Eric Dupond-Moretti s'en prend également avec virulence à la table ronde organisée par l'Institut de Criminologie le 24 février dernier sur le thème « La Parole de l'Enfant après la mystification d'Outreau », et à ses participants : Serge Garde, Marie-Christine Gryson, Pierre Joxe, tous des adeptes du « révisionnisme judiciaire » ! Un climat de « révisionnisme judiciaire » que le journaliste Stéphane Durand-Souffland trouve « extrêmement dangereux ». S'incliner devant l'autorité de la chose jugée, à savoir les deux verdicts de cours d'assises du 2 juillet 2004 et du 1er décembre 2005, soit. Mais l'auxiliaire de justice qu'est le célèbre avocat lillois doit savoir aussi bien que moi que la vérité judiciaire, si elle doit être respectée, n'est pas forcément la vérité absolue, un « Saint Graal ». C'est triste à dire, mais nombre de non-lieux et autres verdicts d'assises laissent des questions en suspens, un cortège d'interrogations (je ne vais pas en dresser une liste ici).
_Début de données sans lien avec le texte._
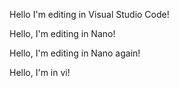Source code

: Hello I'm editing in Visual Studio Code!

Hello, I'm editing in Nano!

Hello, I'm editing in Nano again!

Hello, I'm in vi!
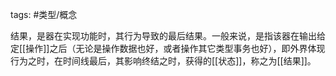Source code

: tags: #类型/概念 

结果，是器在实现功能时，其行为导致的最后结果。一般来说，是指该器在输出给定[[操作]]之后（无论是操作数据也好，或者操作其它类型事务也好），即外界体现行为之时，在时间线最后，其影响终结之时，获得的[[状态]]，称之为[[结果]]。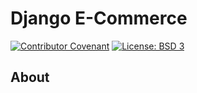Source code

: # Django E-Commerce
[![Contributor Covenant](https://img.shields.io/badge/Contributor%20Covenant-2.0-4baaaa.svg)](code_of_conduct.md)
[![License: BSD 3](https://img.shields.io/github/license/Valievx/django_ecommerce.svg)](LICENSE.txt)

## About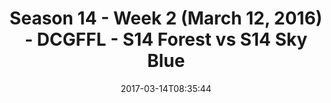 ---
title: Season 14 - Week 2 (March 12, 2016) - DCGFFL - S14 Forest vs S14 Sky Blue
teams-score:
- team: _teams/s14-forest.md
  score: 26
- team: _teams/s14-sky.md
  score: 33
mvp: Levert James, James Rowe
game-ball: Kevin Hamilton, Linda Pratt
season: 14
week: 2
date: '2017-03-14T08:35:44'
pageid: season-14-week-2-march-12-2016-5095-vs-5105
---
J'ai eu l'occasion de l'écrire ailleurs : il y a trop de pièces manquantes dans le puzzle criminel outrelois. Du reste, si Me Dupond-Moretti souhaite s'en prendre aux contestataires de la chose jugée, qu'il aille plutôt chercher du côté de Dominique Wiel, qui, dans une lettre adressée aux deux aînés du couple Delay-Badaoui, et datée de septembre 2006, a osé écrire : « je n'ai jamais cru un mot de vos "salades", [...] je n'ai jamais cru à vos récits de viols, et même jamais cru à la culpabilité de vos parents » [condamnés à Saint-Omer] Je rappelle par ailleurs que dans un ouvrage co-signé Philippe Houillon et Elisabeth Fleury - respectivement rapporteur de la commission d'enquête parlementaire sur Outreau et journaliste au « Parisien » - on peut lire que, à l'exception des actes commis sur Chérif et ses frères, les couples Thierry Delay/ Myriam Badaoui et David Delplanque/ Aurélie Grénon n'ont été condamnés que pour des « viols imaginaires ». (3) Alors, exit les huit autres enfants reconnus victimes par l'institution judiciaire ?
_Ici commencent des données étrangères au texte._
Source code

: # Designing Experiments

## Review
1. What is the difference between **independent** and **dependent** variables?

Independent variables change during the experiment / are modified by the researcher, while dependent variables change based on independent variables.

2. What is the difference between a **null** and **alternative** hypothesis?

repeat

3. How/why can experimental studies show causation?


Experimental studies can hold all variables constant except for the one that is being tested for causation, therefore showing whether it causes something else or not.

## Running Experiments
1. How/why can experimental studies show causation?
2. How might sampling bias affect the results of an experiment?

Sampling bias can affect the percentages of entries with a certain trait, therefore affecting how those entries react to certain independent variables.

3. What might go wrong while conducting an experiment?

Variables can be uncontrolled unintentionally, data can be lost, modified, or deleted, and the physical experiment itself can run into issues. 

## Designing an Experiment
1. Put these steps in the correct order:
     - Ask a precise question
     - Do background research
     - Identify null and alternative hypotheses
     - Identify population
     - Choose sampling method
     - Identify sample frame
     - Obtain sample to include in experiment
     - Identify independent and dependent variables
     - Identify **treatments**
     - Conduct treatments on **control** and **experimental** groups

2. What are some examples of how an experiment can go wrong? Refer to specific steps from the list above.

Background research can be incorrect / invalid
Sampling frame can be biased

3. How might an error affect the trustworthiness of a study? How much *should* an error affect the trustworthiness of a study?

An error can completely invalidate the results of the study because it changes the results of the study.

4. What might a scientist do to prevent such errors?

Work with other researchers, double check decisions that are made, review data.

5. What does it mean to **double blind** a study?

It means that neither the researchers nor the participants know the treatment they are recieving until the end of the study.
Les vives réactions à la mise en ligne de la vidéo de Chérif Delay nous donnent un aperçu de ce qui se passera quand son livre co-signé avec Serge Garde paraîtra le 12 mai prochain aux éditions du Cherche Midi, et lorsque le film réalisé par ce même journaliste sera présenté au public. N'en déplaise à Me Dupond-Moretti : la partie n'est pas finie...
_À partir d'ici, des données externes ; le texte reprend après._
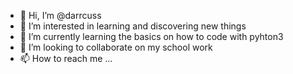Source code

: - 👋 Hi, I’m @darrcuss
- 👀 I’m interested in learning and discovering new things
- 🌱 I’m currently learning the basics on how to code with pyhton3
- 💞️ I’m looking to collaborate on my school work
- 📫 How to reach me ...

<!---
darrcuss/darrcuss is a ✨ special ✨ repository because its `README.md` (this file) appears on your GitHub profile.
You can click the Preview link to take a look at your changes.
--->
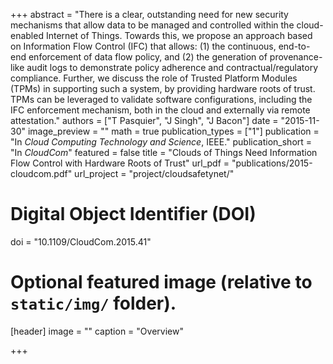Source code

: +++
abstract = "There is a clear, outstanding need for new security mechanisms that allow data to be managed and controlled within the cloud-enabled Internet of Things. Towards this, we propose an approach based on Information Flow Control (IFC) that allows: (1) the continuous, end-to-end enforcement of data flow policy, and (2) the generation of provenance-like audit logs to demonstrate policy adherence and contractual/regulatory compliance. Further, we discuss the role of Trusted Platform Modules (TPMs) in supporting such a system, by providing hardware roots of trust. TPMs can be leveraged to validate software configurations, including the IFC enforcement mechanism, both in the cloud and externally via remote attestation."
authors = ["T Pasquier", "J Singh", "J Bacon"]
date = "2015-11-30"
image_preview = ""
math = true
publication_types = ["1"]
publication = "In *Cloud Computing Technology and Science*, IEEE."
publication_short = "In *CloudCom*"
featured = false
title = "Clouds of Things Need Information Flow Control with Hardware Roots of Trust"
url_pdf = "publications/2015-cloudcom.pdf"
url_project = "project/cloudsafetynet/"

# Digital Object Identifier (DOI)
doi = "10.1109/CloudCom.2015.41"

# Optional featured image (relative to `static/img/` folder).
[header]
image = ""
caption = "Overview"

+++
(1) http://www.france-info.com/chroniques-le-plus-france-info-2011-03-25-contre-enquete-sur-une-video-choc-524157-81-184.html

(2) P. 267-268. Pratiquement introuvable de nos jours, l'ouvrage de Serge Garde peut être considéré comme un collector.

(3) « Au cœur du délire judiciaire Ce que la commission d'enquête parlementaire sur Outreau a découvert », Paris, Albin Michel, p. 243.